* [What the exercise asks]: Copy word for word, please, the lines of the entries below running from the one containing "- **raccolta dei requisiti** dell'utente" to the one containing "- **Piano di progetto**", both ends included.

* [Input records]:
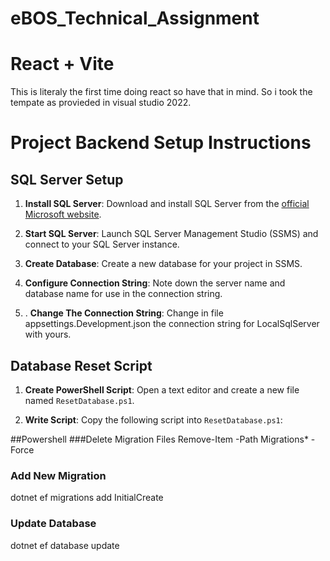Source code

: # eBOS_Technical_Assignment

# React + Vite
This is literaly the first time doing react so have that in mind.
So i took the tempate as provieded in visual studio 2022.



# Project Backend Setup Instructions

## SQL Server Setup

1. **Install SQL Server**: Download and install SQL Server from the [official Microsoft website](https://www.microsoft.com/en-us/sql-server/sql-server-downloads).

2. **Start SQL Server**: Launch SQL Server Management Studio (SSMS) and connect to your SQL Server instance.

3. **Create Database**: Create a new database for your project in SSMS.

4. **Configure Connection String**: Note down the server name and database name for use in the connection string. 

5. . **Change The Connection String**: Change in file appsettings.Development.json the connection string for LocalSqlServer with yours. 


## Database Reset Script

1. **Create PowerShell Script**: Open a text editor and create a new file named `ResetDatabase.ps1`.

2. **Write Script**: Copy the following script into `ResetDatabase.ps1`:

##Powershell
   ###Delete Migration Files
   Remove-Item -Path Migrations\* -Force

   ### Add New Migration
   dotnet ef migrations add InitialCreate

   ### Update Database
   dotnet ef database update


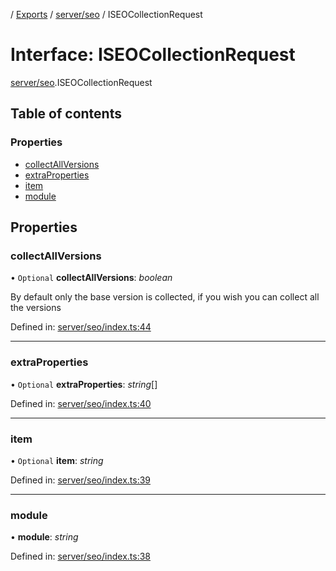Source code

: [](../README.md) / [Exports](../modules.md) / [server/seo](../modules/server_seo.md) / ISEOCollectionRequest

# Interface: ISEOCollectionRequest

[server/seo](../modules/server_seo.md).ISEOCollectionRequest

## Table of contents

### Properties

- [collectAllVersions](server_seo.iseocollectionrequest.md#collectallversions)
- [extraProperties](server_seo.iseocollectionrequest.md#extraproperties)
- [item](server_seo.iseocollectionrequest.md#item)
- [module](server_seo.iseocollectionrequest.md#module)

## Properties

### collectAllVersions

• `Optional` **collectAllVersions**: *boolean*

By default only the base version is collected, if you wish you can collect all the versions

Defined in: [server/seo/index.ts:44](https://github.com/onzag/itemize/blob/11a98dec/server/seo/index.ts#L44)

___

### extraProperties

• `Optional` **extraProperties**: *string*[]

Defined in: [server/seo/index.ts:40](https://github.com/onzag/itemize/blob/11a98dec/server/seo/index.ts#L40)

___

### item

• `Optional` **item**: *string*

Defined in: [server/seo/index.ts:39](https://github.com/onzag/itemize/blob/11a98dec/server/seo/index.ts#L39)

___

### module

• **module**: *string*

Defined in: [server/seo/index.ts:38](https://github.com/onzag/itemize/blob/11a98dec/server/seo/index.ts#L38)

...

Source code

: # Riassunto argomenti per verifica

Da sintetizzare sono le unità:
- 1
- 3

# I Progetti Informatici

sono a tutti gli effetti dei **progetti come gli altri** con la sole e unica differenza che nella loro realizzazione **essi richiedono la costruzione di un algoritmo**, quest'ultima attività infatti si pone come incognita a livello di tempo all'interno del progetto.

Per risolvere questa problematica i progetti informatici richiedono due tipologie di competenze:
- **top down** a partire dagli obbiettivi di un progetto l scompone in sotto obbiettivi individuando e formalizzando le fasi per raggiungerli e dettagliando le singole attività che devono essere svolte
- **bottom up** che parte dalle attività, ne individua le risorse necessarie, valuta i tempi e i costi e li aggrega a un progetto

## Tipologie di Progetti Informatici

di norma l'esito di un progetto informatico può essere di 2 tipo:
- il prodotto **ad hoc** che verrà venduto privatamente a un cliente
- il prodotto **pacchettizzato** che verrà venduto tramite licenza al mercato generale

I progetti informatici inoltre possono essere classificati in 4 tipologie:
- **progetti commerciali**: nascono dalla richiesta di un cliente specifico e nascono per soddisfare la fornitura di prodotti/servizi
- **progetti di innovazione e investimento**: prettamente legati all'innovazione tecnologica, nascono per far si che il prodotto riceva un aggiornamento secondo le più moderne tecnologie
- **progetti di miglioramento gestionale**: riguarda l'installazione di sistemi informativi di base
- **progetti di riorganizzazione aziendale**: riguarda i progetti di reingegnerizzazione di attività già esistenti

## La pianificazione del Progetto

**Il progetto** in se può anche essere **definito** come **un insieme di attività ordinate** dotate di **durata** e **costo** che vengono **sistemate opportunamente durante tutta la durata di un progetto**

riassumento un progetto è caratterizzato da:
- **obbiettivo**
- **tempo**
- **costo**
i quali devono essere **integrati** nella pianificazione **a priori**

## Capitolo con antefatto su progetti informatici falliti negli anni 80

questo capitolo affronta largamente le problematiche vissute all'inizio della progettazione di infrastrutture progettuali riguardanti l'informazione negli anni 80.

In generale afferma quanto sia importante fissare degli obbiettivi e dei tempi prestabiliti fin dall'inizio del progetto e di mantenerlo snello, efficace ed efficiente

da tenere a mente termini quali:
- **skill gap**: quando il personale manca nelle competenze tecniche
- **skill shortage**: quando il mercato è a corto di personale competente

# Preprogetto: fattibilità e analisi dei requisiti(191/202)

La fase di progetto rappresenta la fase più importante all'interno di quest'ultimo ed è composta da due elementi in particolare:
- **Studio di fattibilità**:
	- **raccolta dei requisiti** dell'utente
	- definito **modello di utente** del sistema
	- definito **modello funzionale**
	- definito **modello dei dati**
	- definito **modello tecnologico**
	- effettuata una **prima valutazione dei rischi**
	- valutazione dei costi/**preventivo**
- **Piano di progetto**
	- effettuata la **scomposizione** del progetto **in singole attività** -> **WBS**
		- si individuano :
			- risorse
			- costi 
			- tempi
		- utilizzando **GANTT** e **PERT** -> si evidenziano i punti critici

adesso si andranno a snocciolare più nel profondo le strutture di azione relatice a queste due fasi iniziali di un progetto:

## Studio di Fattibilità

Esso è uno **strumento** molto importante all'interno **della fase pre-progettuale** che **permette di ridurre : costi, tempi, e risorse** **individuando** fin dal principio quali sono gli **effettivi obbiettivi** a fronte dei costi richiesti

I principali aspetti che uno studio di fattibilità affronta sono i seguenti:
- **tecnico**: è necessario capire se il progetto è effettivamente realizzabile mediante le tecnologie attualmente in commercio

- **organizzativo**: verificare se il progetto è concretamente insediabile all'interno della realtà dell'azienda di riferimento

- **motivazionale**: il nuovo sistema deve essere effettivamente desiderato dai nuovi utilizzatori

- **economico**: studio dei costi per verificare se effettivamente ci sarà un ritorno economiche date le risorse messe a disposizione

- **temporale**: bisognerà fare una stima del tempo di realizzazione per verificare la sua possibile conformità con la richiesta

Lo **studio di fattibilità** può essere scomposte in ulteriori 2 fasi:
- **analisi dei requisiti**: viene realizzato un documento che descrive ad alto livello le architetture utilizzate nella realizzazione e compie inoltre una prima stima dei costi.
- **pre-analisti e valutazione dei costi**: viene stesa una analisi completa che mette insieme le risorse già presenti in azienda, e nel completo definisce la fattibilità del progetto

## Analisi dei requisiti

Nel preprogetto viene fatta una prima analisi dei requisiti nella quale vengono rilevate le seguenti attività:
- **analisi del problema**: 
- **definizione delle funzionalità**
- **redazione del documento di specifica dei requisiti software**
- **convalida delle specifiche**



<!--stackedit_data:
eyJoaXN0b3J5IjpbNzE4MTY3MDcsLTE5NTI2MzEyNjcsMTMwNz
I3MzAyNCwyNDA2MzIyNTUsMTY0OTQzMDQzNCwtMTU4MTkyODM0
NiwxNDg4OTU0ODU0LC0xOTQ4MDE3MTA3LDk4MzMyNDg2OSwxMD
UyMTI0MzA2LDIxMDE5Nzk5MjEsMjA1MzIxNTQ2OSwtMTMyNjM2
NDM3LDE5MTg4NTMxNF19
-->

...

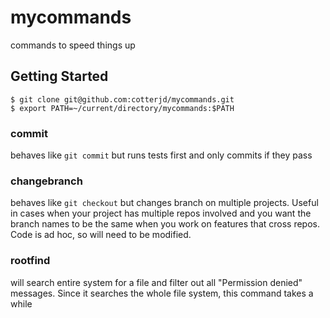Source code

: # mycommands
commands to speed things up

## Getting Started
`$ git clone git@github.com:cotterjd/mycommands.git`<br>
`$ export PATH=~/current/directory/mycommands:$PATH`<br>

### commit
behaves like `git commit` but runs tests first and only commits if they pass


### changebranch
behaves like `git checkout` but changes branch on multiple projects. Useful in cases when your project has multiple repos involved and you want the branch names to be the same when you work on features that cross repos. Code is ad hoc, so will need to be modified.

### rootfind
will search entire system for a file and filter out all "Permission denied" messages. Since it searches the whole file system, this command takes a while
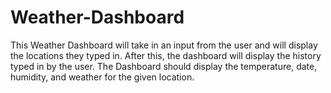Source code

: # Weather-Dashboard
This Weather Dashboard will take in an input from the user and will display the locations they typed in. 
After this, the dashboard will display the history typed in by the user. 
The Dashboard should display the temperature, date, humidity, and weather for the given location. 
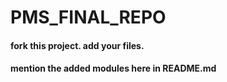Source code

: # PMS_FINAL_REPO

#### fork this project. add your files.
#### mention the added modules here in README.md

* [Solution below]:
	- **raccolta dei requisiti** dell'utente
	- definito **modello di utente** del sistema
	- definito **modello funzionale**
	- definito **modello dei dati**
	- definito **modello tecnologico**
	- effettuata una **prima valutazione dei rischi**
	- valutazione dei costi/**preventivo**
- **Piano di progetto**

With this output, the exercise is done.